─── Records to process

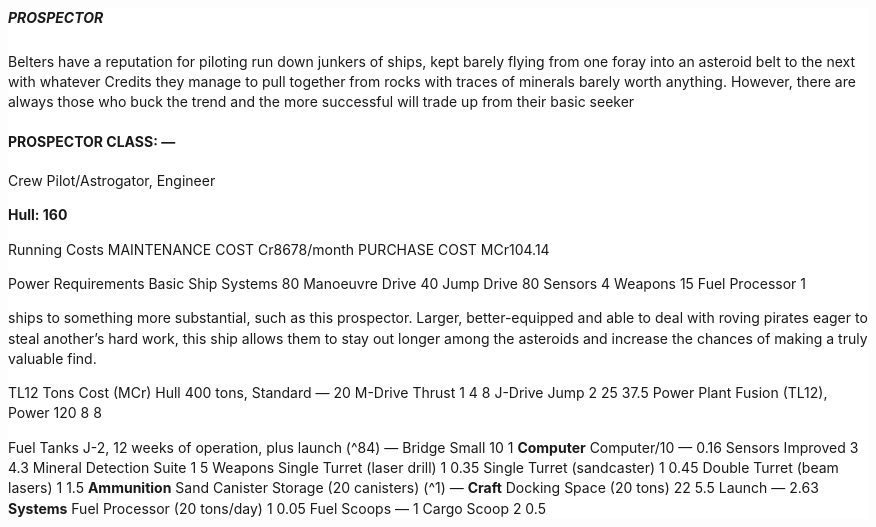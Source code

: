 
##### PROSPECTOR

Belters have a reputation for piloting run down
junkers of ships, kept barely flying from one foray
into an asteroid belt to the next with whatever
Credits they manage to pull together from rocks with
traces of minerals barely worth anything. However,
there are always those who buck the trend and the
more successful will trade up from their basic seeker

#### PROSPECTOR CLASS: —


Crew
Pilot/Astrogator, Engineer

**Hull: 160**


Running Costs
MAINTENANCE COST
Cr8678/month
PURCHASE COST
MCr104.14


Power Requirements
Basic Ship Systems
80
Manoeuvre Drive
40
Jump Drive
80
Sensors
4
Weapons
15
Fuel Processor
1


ships to something more substantial, such as this
prospector. Larger, better-equipped and able to deal
with roving pirates eager to steal another’s hard
work, this ship allows them to stay out longer among
the asteroids and increase the chances of making a
truly valuable find.


TL12 Tons Cost (MCr)
Hull 400 tons, Standard — 20
M-Drive Thrust 1 4 8
J-Drive Jump 2 25 37.5
Power Plant Fusion (TL12), Power 120 8 8

Fuel Tanks J-2, 12 weeks of operation, plus launch (^84) —
Bridge Small 10 1
**Computer** Computer/10 — 0.16
Sensors Improved 3 4.3
Mineral Detection Suite 1 5
Weapons Single Turret (laser drill) 1 0.35
Single Turret (sandcaster) 1 0.45
Double Turret (beam lasers) 1 1.5
**Ammunition** Sand Canister Storage (20 canisters) (^1) —
**Craft** Docking Space (20 tons) 22 5.5
Launch — 2.63
**Systems** Fuel Processor (20 tons/day) 1 0.05
Fuel Scoops — 1
Cargo Scoop 2 0.5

──────

Please, from the entries above, set down exactly the lines from the one containing "Belters have a" through the one containing "Power Plant Fusion (TL12), Power 120 8 8", and only those.

> Solution to the exercise
Belters have a reputation for piloting run down
junkers of ships, kept barely flying from one foray
into an asteroid belt to the next with whatever
Credits they manage to pull together from rocks with
traces of minerals barely worth anything. However,
there are always those who buck the trend and the
more successful will trade up from their basic seeker

#### PROSPECTOR CLASS: —


Crew
Pilot/Astrogator, Engineer

**Hull: 160**


Running Costs
MAINTENANCE COST
Cr8678/month
PURCHASE COST
MCr104.14


Power Requirements
Basic Ship Systems
80
Manoeuvre Drive
40
Jump Drive
80
Sensors
4
Weapons
15
Fuel Processor
1


ships to something more substantial, such as this
prospector. Larger, better-equipped and able to deal
with roving pirates eager to steal another’s hard
work, this ship allows them to stay out longer among
the asteroids and increase the chances of making a
truly valuable find.


TL12 Tons Cost (MCr)
Hull 400 tons, Standard — 20
M-Drive Thrust 1 4 8
J-Drive Jump 2 25 37.5
Power Plant Fusion (TL12), Power 120 8 8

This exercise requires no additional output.